__PROBLEM DESCRIPTION__.
Restate the material below word for word, from its first line to its last.
━━━━━━━━━━
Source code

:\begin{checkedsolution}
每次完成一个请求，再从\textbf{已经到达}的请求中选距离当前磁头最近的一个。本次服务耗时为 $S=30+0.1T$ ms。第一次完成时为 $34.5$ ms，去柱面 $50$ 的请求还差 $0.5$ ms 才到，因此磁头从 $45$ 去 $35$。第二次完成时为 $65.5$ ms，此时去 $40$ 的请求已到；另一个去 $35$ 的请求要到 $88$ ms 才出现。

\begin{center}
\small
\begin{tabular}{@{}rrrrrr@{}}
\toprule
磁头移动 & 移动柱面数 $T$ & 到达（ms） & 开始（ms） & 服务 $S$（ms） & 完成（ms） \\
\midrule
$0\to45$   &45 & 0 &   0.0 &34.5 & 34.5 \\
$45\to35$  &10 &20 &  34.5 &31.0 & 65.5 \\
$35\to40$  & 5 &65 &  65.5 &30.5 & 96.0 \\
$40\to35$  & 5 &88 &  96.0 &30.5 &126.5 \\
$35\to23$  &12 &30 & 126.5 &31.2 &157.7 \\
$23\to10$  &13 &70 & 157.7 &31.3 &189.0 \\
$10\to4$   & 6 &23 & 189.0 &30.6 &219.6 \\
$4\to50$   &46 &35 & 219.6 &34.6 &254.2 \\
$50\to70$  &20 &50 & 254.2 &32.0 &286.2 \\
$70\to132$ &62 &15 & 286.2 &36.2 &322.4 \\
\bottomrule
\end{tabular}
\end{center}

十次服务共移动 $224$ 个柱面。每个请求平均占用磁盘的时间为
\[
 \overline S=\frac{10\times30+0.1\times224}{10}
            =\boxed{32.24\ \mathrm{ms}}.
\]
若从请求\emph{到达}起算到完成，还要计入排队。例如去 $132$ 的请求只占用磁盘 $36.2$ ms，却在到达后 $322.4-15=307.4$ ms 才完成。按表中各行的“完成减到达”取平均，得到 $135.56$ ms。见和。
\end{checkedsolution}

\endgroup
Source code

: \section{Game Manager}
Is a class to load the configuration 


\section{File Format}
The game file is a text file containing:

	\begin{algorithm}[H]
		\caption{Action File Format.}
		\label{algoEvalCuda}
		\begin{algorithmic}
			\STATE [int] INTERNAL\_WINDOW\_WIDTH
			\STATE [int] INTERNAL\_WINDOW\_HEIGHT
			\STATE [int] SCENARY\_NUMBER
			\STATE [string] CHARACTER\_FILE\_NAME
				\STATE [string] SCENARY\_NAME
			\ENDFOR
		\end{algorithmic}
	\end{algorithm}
━━━━━━━━━━
__TASK OUTPUT__.
Source code

:\begin{checkedsolution}
每次完成一个请求，再从\textbf{已经到达}的请求中选距离当前磁头最近的一个。本次服务耗时为 $S=30+0.1T$ ms。第一次完成时为 $34.5$ ms，去柱面 $50$ 的请求还差 $0.5$ ms 才到，因此磁头从 $45$ 去 $35$。第二次完成时为 $65.5$ ms，此时去 $40$ 的请求已到；另一个去 $35$ 的请求要到 $88$ ms 才出现。

\begin{center}
\small
\begin{tabular}{@{}rrrrrr@{}}
\toprule
磁头移动 & 移动柱面数 $T$ & 到达（ms） & 开始（ms） & 服务 $S$（ms） & 完成（ms） \\
\midrule
$0\to45$   &45 & 0 &   0.0 &34.5 & 34.5 \\
$45\to35$  &10 &20 &  34.5 &31.0 & 65.5 \\
$35\to40$  & 5 &65 &  65.5 &30.5 & 96.0 \\
$40\to35$  & 5 &88 &  96.0 &30.5 &126.5 \\
$35\to23$  &12 &30 & 126.5 &31.2 &157.7 \\
$23\to10$  &13 &70 & 157.7 &31.3 &189.0 \\
$10\to4$   & 6 &23 & 189.0 &30.6 &219.6 \\
$4\to50$   &46 &35 & 219.6 &34.6 &254.2 \\
$50\to70$  &20 &50 & 254.2 &32.0 &286.2 \\
$70\to132$ &62 &15 & 286.2 &36.2 &322.4 \\
\bottomrule
\end{tabular}
\end{center}

十次服务共移动 $224$ 个柱面。每个请求平均占用磁盘的时间为
\[
 \overline S=\frac{10\times30+0.1\times224}{10}
            =\boxed{32.24\ \mathrm{ms}}.
\]
若从请求\emph{到达}起算到完成，还要计入排队。例如去 $132$ 的请求只占用磁盘 $36.2$ ms，却在到达后 $322.4-15=307.4$ ms 才完成。按表中各行的“完成减到达”取平均，得到 $135.56$ ms。见和。
\end{checkedsolution}

\endgroup
Source code

: \section{Game Manager}
Is a class to load the configuration 


\section{File Format}
The game file is a text file containing:

	\begin{algorithm}[H]
		\caption{Action File Format.}
		\label{algoEvalCuda}
		\begin{algorithmic}
			\STATE [int] INTERNAL\_WINDOW\_WIDTH
			\STATE [int] INTERNAL\_WINDOW\_HEIGHT
			\STATE [int] SCENARY\_NUMBER
			\STATE [string] CHARACTER\_FILE\_NAME
				\STATE [string] SCENARY\_NAME
			\ENDFOR
		\end{algorithmic}
	\end{algorithm}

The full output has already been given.